═══ Input data

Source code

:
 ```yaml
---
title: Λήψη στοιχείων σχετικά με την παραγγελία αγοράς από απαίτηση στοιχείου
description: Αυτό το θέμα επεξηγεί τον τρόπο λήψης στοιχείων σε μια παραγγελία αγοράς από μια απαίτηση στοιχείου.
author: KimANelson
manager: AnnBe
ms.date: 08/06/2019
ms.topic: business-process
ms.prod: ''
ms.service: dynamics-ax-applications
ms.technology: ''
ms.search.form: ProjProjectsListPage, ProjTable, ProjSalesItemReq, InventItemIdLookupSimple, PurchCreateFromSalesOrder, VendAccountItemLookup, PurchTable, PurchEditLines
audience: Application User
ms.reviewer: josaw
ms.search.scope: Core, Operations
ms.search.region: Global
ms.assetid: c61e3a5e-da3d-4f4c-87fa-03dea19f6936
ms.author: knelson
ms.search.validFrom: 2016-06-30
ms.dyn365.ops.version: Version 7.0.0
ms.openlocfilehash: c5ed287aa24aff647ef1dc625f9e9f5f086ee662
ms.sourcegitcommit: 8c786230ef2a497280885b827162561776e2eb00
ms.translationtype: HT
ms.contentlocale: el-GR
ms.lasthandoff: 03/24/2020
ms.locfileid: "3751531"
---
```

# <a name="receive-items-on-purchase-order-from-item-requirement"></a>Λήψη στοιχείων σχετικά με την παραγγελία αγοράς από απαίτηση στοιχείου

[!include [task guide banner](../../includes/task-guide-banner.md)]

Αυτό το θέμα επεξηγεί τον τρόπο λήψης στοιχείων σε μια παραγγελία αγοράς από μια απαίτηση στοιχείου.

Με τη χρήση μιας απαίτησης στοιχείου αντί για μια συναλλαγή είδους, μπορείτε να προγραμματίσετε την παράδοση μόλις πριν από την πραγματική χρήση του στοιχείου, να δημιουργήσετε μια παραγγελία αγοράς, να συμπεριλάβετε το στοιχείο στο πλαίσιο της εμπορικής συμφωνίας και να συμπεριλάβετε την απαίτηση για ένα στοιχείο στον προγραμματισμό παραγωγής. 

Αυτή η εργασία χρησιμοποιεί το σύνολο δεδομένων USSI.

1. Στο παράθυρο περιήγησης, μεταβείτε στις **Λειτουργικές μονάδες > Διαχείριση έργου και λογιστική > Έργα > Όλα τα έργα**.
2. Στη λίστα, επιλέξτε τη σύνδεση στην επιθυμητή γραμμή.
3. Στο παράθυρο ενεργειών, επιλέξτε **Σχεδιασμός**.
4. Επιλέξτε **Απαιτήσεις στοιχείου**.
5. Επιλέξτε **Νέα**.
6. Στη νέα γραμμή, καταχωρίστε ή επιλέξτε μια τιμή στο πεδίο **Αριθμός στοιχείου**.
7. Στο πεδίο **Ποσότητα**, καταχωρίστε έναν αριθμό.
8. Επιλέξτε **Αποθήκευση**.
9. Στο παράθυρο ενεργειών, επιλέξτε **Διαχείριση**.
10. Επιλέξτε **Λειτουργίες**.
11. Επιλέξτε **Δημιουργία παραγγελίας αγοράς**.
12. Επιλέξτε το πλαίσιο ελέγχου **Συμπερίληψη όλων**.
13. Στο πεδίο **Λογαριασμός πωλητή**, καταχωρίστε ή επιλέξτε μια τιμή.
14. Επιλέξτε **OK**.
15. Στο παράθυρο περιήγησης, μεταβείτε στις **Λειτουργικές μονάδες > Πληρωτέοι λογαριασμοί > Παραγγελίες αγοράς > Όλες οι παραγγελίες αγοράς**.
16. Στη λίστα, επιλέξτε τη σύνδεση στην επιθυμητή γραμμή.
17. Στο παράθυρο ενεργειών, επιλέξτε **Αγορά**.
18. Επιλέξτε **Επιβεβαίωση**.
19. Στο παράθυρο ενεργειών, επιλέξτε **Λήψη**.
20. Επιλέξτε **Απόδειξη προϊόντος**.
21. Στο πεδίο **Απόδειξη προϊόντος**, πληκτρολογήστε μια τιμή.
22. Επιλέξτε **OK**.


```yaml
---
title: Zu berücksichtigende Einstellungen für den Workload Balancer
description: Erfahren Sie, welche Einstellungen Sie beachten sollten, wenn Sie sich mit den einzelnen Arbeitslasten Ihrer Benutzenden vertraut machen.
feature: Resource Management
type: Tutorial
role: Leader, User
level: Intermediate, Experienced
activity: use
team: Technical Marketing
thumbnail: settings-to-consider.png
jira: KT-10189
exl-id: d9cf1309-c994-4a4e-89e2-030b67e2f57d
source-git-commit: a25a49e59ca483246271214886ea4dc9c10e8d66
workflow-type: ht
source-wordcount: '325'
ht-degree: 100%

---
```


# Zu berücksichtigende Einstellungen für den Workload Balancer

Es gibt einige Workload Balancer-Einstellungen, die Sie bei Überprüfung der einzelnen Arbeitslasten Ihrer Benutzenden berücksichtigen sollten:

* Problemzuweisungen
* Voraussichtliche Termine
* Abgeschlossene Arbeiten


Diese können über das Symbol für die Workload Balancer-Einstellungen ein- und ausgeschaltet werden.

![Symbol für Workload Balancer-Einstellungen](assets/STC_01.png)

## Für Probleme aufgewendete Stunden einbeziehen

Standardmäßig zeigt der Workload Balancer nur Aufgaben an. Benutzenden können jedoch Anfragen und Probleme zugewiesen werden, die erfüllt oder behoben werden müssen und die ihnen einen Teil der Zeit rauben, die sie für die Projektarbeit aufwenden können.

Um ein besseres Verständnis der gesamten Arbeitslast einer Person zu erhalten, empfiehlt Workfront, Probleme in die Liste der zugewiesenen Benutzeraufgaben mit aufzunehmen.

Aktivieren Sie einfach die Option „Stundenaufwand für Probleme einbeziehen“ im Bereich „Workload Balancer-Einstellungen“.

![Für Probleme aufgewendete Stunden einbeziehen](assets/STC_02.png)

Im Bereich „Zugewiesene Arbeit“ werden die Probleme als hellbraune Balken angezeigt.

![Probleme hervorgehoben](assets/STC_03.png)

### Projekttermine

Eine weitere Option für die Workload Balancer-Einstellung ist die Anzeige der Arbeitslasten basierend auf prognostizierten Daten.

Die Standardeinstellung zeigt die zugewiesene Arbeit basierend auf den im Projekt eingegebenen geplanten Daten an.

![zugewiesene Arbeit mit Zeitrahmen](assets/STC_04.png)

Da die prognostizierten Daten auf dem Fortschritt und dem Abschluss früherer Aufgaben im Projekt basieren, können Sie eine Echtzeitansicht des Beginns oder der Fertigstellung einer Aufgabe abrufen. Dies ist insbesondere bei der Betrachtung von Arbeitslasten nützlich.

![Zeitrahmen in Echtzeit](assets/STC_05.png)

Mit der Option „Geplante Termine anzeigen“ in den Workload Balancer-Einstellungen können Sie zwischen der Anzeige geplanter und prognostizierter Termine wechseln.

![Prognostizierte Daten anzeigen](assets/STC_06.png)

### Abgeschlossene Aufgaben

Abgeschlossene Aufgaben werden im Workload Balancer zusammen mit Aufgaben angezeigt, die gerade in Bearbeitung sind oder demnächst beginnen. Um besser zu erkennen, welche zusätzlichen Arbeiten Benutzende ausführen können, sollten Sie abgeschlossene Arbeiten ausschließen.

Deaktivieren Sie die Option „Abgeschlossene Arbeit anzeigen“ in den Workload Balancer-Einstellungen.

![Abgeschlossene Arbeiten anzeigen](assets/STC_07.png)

══════

Given the data above, transcribe exactly the lines from the one containing "Με τη χρήση" down to the one containing "Αυτή η εργασία", and no others.

Με τη χρήση μιας απαίτησης στοιχείου αντί για μια συναλλαγή είδους, μπορείτε να προγραμματίσετε την παράδοση μόλις πριν από την πραγματική χρήση του στοιχείου, να δημιουργήσετε μια παραγγελία αγοράς, να συμπεριλάβετε το στοιχείο στο πλαίσιο της εμπορικής συμφωνίας και να συμπεριλάβετε την απαίτηση για ένα στοιχείο στον προγραμματισμό παραγωγής. 

Αυτή η εργασία χρησιμοποιεί το σύνολο δεδομένων USSI.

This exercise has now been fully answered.